▶ **SOURCE INFORMATION**
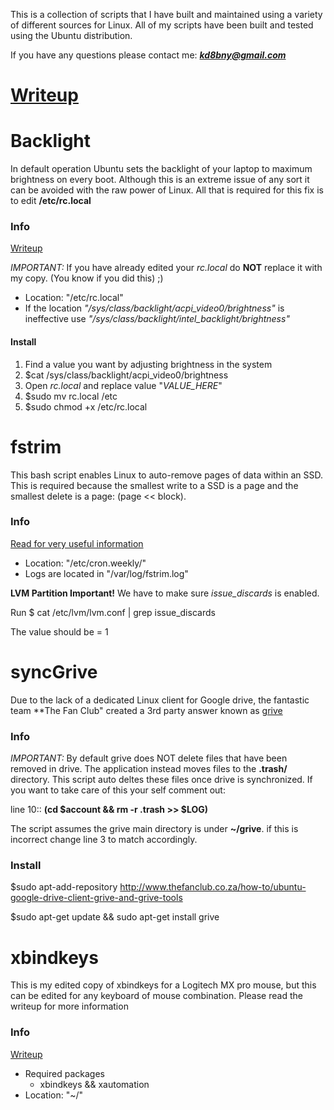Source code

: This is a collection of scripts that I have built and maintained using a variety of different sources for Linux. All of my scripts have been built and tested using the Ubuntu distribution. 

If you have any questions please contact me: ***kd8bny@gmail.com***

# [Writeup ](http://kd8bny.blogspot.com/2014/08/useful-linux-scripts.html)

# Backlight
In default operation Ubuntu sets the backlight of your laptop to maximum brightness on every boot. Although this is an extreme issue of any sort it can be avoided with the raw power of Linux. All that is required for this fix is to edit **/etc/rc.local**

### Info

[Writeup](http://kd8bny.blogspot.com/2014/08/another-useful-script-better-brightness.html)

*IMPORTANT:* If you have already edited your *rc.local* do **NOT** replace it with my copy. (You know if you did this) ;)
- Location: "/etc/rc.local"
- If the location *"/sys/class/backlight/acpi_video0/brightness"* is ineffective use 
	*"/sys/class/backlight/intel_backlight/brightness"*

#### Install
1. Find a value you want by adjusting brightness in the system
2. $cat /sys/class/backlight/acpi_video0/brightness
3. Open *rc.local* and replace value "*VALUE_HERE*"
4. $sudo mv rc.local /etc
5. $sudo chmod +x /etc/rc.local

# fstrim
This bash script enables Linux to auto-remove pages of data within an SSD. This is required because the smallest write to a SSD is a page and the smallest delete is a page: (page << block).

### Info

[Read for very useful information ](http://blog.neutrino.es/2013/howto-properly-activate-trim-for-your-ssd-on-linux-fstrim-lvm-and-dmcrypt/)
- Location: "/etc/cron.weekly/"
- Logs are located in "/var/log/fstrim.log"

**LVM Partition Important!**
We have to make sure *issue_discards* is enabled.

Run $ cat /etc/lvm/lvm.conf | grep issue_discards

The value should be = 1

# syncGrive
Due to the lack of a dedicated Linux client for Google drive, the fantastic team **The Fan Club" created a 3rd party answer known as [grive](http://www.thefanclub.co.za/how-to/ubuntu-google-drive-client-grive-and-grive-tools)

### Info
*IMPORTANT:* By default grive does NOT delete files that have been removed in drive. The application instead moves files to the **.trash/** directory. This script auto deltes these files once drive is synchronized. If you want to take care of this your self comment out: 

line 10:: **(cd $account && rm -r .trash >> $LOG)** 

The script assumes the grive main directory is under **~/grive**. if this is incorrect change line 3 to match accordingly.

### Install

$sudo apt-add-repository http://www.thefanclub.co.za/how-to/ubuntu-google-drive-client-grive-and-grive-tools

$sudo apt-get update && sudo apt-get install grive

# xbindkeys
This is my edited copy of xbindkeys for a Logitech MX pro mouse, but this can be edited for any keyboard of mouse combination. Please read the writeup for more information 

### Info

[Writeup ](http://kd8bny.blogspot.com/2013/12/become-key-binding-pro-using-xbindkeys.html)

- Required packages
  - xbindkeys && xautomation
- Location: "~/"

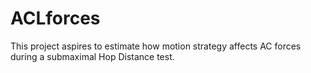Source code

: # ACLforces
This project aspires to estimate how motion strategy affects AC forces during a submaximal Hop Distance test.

▶ **WHAT TO WORK ON**
The answer is every line of the data, exactly as written, with the pictures dropped.

▶ **TASK RESPONSE**
Source code

: This is a collection of scripts that I have built and maintained using a variety of different sources for Linux. All of my scripts have been built and tested using the Ubuntu distribution. 

If you have any questions please contact me: ***kd8bny@gmail.com***

# [Writeup ](http://kd8bny.blogspot.com/2014/08/useful-linux-scripts.html)

# Backlight
In default operation Ubuntu sets the backlight of your laptop to maximum brightness on every boot. Although this is an extreme issue of any sort it can be avoided with the raw power of Linux. All that is required for this fix is to edit **/etc/rc.local**

### Info

[Writeup](http://kd8bny.blogspot.com/2014/08/another-useful-script-better-brightness.html)

*IMPORTANT:* If you have already edited your *rc.local* do **NOT** replace it with my copy. (You know if you did this) ;)
- Location: "/etc/rc.local"
- If the location *"/sys/class/backlight/acpi_video0/brightness"* is ineffective use 
	*"/sys/class/backlight/intel_backlight/brightness"*

#### Install
1. Find a value you want by adjusting brightness in the system
2. $cat /sys/class/backlight/acpi_video0/brightness
3. Open *rc.local* and replace value "*VALUE_HERE*"
4. $sudo mv rc.local /etc
5. $sudo chmod +x /etc/rc.local

# fstrim
This bash script enables Linux to auto-remove pages of data within an SSD. This is required because the smallest write to a SSD is a page and the smallest delete is a page: (page << block).

### Info

[Read for very useful information ](http://blog.neutrino.es/2013/howto-properly-activate-trim-for-your-ssd-on-linux-fstrim-lvm-and-dmcrypt/)
- Location: "/etc/cron.weekly/"
- Logs are located in "/var/log/fstrim.log"

**LVM Partition Important!**
We have to make sure *issue_discards* is enabled.

Run $ cat /etc/lvm/lvm.conf | grep issue_discards

The value should be = 1

# syncGrive
Due to the lack of a dedicated Linux client for Google drive, the fantastic team **The Fan Club" created a 3rd party answer known as [grive](http://www.thefanclub.co.za/how-to/ubuntu-google-drive-client-grive-and-grive-tools)

### Info
*IMPORTANT:* By default grive does NOT delete files that have been removed in drive. The application instead moves files to the **.trash/** directory. This script auto deltes these files once drive is synchronized. If you want to take care of this your self comment out: 

line 10:: **(cd $account && rm -r .trash >> $LOG)** 

The script assumes the grive main directory is under **~/grive**. if this is incorrect change line 3 to match accordingly.

### Install

$sudo apt-add-repository http://www.thefanclub.co.za/how-to/ubuntu-google-drive-client-grive-and-grive-tools

$sudo apt-get update && sudo apt-get install grive

# xbindkeys
This is my edited copy of xbindkeys for a Logitech MX pro mouse, but this can be edited for any keyboard of mouse combination. Please read the writeup for more information 

### Info

[Writeup ](http://kd8bny.blogspot.com/2013/12/become-key-binding-pro-using-xbindkeys.html)

- Required packages
  - xbindkeys && xautomation
- Location: "~/"

Source code

: # ACLforces
This project aspires to estimate how motion strategy affects AC forces during a submaximal Hop Distance test.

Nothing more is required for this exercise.